O casal buscou, nesse momento, uma oftalmologista da capital de Goiás, que alertou – não havia como salvar a visão de Alessandra, mas ainda era possível tentar preservar o globo ocular. Os dois viajaram quase 500Km até Goiânia e a mulher ficou internada por 40 dias em um hospital, passando por diversos procedimentos médicos que tentavam evitar que o olho dela fosse perdido.
“Ela fez uma cirurgia, um transplante de córnea às pressas. Já sem esperança de visão. Fiquei 40 dias em Goiânia com ela, cuidado era necessário de hora em hora. Fiquei sem trabalhar, e, depois desse tempo, tive que voltar a Minaçu. Ela ficou por mais dois meses no hospital e passou por mais uma cirurgia. A córnea dela estava demorando para cicatrizar. [Os médicos que iniciaram o procedimento estético] não deram apoio nenhum. Nunca conversaram com ela. Nunca mandaram mensagem, ou perguntaram se ela precisava de alguma coisa. Nada. Foi bastante revelador. Eram amigos, mas ficou o trauma”, desabafa.
Alessandra, hoje, convive com depressão e crises de pânico recorrentes, além de ter sido medicada com drogas de tarja preta. “Ela está passando por tratamento psiquiátrico. Ela tem pânico, tem fobia de várias coisas, está tomando dois remédios muito fortes, tarja preta, para conter os surtos, para tentar dormir. Virou um trauma físico e um pesadelo psicológico”, relata Eduardo.
O casal registrou um boletim de ocorrência contra os três médicos e Alessandra passou por um exame de corpo de delito – que foi feito em uma cidade a pouco mais de 100Km de distância de Minaçu, onde não há como realizar o procedimento. A reportagem questionou Eduardo sobre danos financeiros sofridos com a situação e o erro médico denunciado, mas, por telefone, ele disse que não havia ainda pensado sobre isso.
“Nossa vida ainda está de cabeça para o ar. Devo ter gastado pelo menos R$ 50 mil. O que passa na minha cabeça é que quero resolver o problema de minha esposa, que se dane o resto, por ora”, respondeu. A mulher deve precisar usar uma prótese – que já foi comprada – e é supervisionada por médicos de Goiânia.
“Ela tem ciclos de muita raiva, revolta. Se não controlar, pode piorar. Junta com a depressão. É um quadro tão novo, que é difícil de descrever. Moramos a 500Km de Goiânia, então tudo é mais complicado. O que eu sinto é muita pena do que está acontecendo, primeiro por causa dela, mas sinto pena de que eles [os médicos] não tenham tentado de alguma forma acalmá-la, ou dar um suporte. A gente tinha uma amizade. Não desejo mal para eles, na verdade não desejaria para ninguém ser denunciado na Polícia Civil. Não deve ser fácil. Mas a minha esposa está sofrendo muito. O mínimo que poderiam dar é um suporte”, conclui Eduardo.

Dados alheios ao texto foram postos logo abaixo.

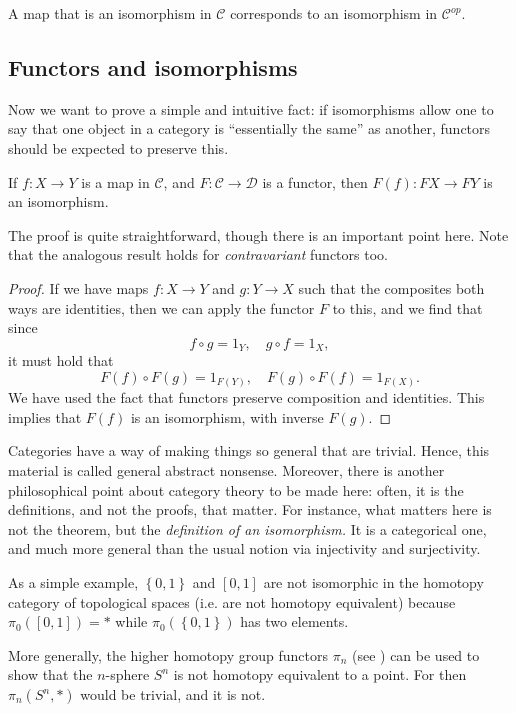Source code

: \begin{exercise} 
A map that is an isomorphism in $\mathcal{C}$ corresponds to an isomorphism in
$\mathcal{C}^{op}$.
\end{exercise} 
\subsection{Functors and isomorphisms}
Now we want to prove a simple and intuitive fact: if isomorphisms allow one to
say that one object in a category is ``essentially the same'' as another,
functors should be expected to preserve this.
\begin{proposition}
If $f: X \to Y$ is a map in $\mathcal{C}$, and $F: \mathcal{C} \to \mathcal{D}$
is a functor, then $F(f): FX \to FY$ is an isomorphism.
\end{proposition}

The proof is quite straightforward, though there is an important point here.
Note that the analogous result holds for \emph{contravariant} functors too.

\begin{proof}
If we have maps $f: X \to Y$ and $g : Y \to X$ such that the composites both
ways are identities, then we can apply the functor $F$ to this, and we find
that since
\[ f \circ g = 1_Y, \quad g \circ f = 1_X,   \]
it must hold that
\[ F(f) \circ F(g) = 1_{F(Y)}, \quad F(g) \circ F(f) = 1_{F(X)}.  \]
We have used the fact that functors preserve composition and identities. This
implies that $F(f)$ is an isomorphism, with inverse $F(g)$.
\end{proof}

Categories have a way of making things so general that are trivial. Hence,
this material is called general abstract nonsense.
Moreover, there is another philosophical point about category theory to
be made here: often, it is the definitions, and not the proofs, that matter.
For instance, what matters here is not the theorem, but the \emph{definition of
an
isomorphism.} It is a categorical one, and much more general than the usual
notion via injectivity and surjectivity.


\begin{example} 
As a simple example, $\left\{0,1\right\}$ and $[0,1]$ are not isomorphic in the
homotopy category of topological spaces (i.e. are not homotopy equivalent)
because $\pi_0([0,1]) = \ast$ while $\pi_0(\left\{0,1\right\}) $ has two
elements.
\end{example} 

\begin{example} 
More generally, the higher homotopy group functors  $\pi_n$ (see \cite{Ha02}) can be used to show
that the $n$-sphere $S^n$ is not homotopy equivalent to a point. For then
$\pi_n(S^n, \ast)$ would be trivial, and it is not.
\end{example} 


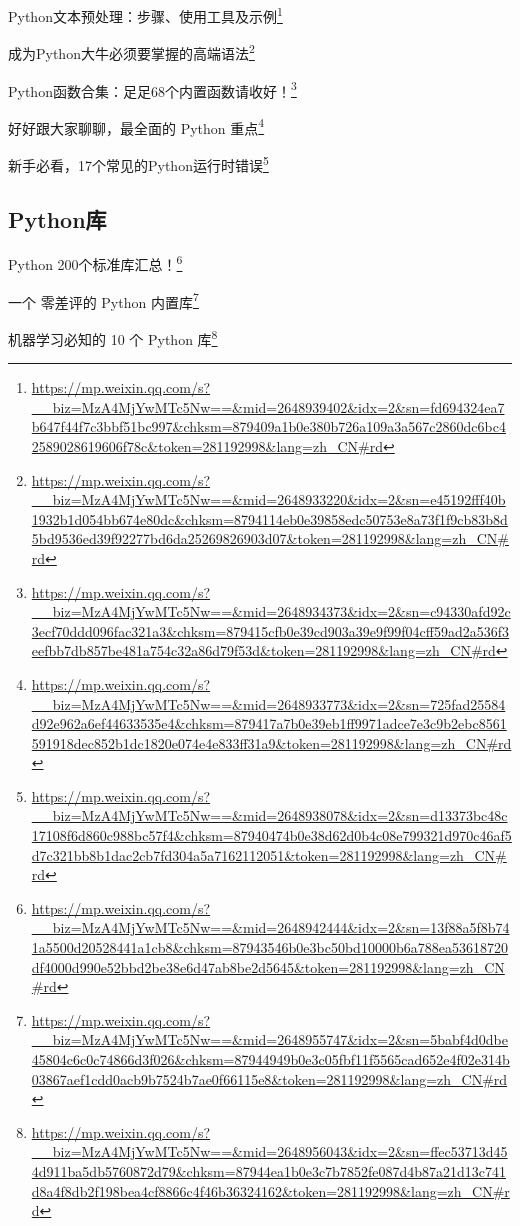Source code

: \documentclass[]{ctexbook}
\renewcommand{\href}[2]{#2\footnote{\url{#1}}}
\begin{document}
\href{https://mp.weixin.qq.com/s?__biz=MzA4MjYwMTc5Nw==\&mid=2648939402\&idx=2\&sn=fd694324ea7b647f44f7c3bbf51bc997\&chksm=879409a1b0e380b726a109a3a567c2860dc6bc42589028619606f78c\&token=281192998\&lang=zh_CN\#rd}{Python文本预处理：步骤、使用工具及示例}

\href{https://mp.weixin.qq.com/s?__biz=MzA4MjYwMTc5Nw==\&mid=2648933220\&idx=2\&sn=e45192fff40b1932b1d054bb674e80dc\&chksm=8794114eb0e39858edc50753e8a73f1f9cb83b8d5bd9536ed39f92277bd6da25269826903d07\&token=281192998\&lang=zh_CN\#rd}{成为Python大牛必须要掌握的高端语法}

\href{https://mp.weixin.qq.com/s?__biz=MzA4MjYwMTc5Nw==\&mid=2648934373\&idx=2\&sn=c94330afd92c3ecf70ddd096fac321a3\&chksm=879415cfb0e39cd903a39e9f99f04cff59ad2a536f3eefbb7db857be481a754c32a86d79f53d\&token=281192998\&lang=zh_CN\#rd}{Python函数合集：足足68个内置函数请收好！}

\href{https://mp.weixin.qq.com/s?__biz=MzA4MjYwMTc5Nw==\&mid=2648933773\&idx=2\&sn=725fad25584d92e962a6ef44633535e4\&chksm=879417a7b0e39eb1ff9971adce7e3c9b2ebc8561591918dec852b1dc1820e074e4e833ff31a9\&token=281192998\&lang=zh_CN\#rd}{好好跟大家聊聊，最全面的 Python 重点}

\href{https://mp.weixin.qq.com/s?__biz=MzA4MjYwMTc5Nw==\&mid=2648938078\&idx=2\&sn=d13373bc48c17108f6d860c988bc57f4\&chksm=87940474b0e38d62d0b4c08e799321d970c46af5d7c321bb8b1dac2cb7fd304a5a7162112051\&token=281192998\&lang=zh_CN\#rd}{新手必看，17个常见的Python运行时错误}

\hypertarget{pythonux5e93}{%
\subsection{Python库}\label{pythonux5e93}}

\href{https://mp.weixin.qq.com/s?__biz=MzA4MjYwMTc5Nw==\&mid=2648942444\&idx=2\&sn=13f88a5f8b741a5500d20528441a1cb8\&chksm=87943546b0e3bc50bd10000b6a788ea53618720df4000d990e52bbd2be38e6d47ab8be2d5645\&token=281192998\&lang=zh_CN\#rd}{Python 200个标准库汇总！}

\href{https://mp.weixin.qq.com/s?__biz=MzA4MjYwMTc5Nw==\&mid=2648955747\&idx=2\&sn=5babf4d0dbe45804c6c0c74866d3f026\&chksm=87944949b0e3c05fbf11f5565cad652e4f02e314b03867aef1cdd0acb9b7524b7ae0f66115e8\&token=281192998\&lang=zh_CN\#rd}{一个 零差评的 Python 内置库}

\href{https://mp.weixin.qq.com/s?__biz=MzA4MjYwMTc5Nw==\&mid=2648956043\&idx=2\&sn=ffec53713d454d911ba5db5760872d79\&chksm=87944ea1b0e3c7b7852fe087d4b87a21d13c741d8a4f8db2f198bea4cf8866c4f46b36324162\&token=281192998\&lang=zh_CN\#rd}{机器学习必知的 10 个 Python 库}
\end{document}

O CRM de Goiânia informou que não foi informado oficialmente da denúncia, mas ressaltou que a mulher entre com uma notificação junto ao conselho. A clínica responsável pelo procedimento – Visage, em Minaçu – foi procurada por telefone.
À reportagem, a recepcionista disse que foi orientada a não encaminhar contatos e que “só o advogado” poderia responder sobre o ocorrido. Contudo, ela disse não saber como localizar o profissional.
O TEMPO questionou, ainda, se Ariano da Paz Melo estaria no estabelecimento e poderia dar sua versão dos fatos, mas ele estava “em atendimento” e “não tem agenda” nesta quarta-feira (27). A Polícia Civil confirma que o inquérito está em andamento.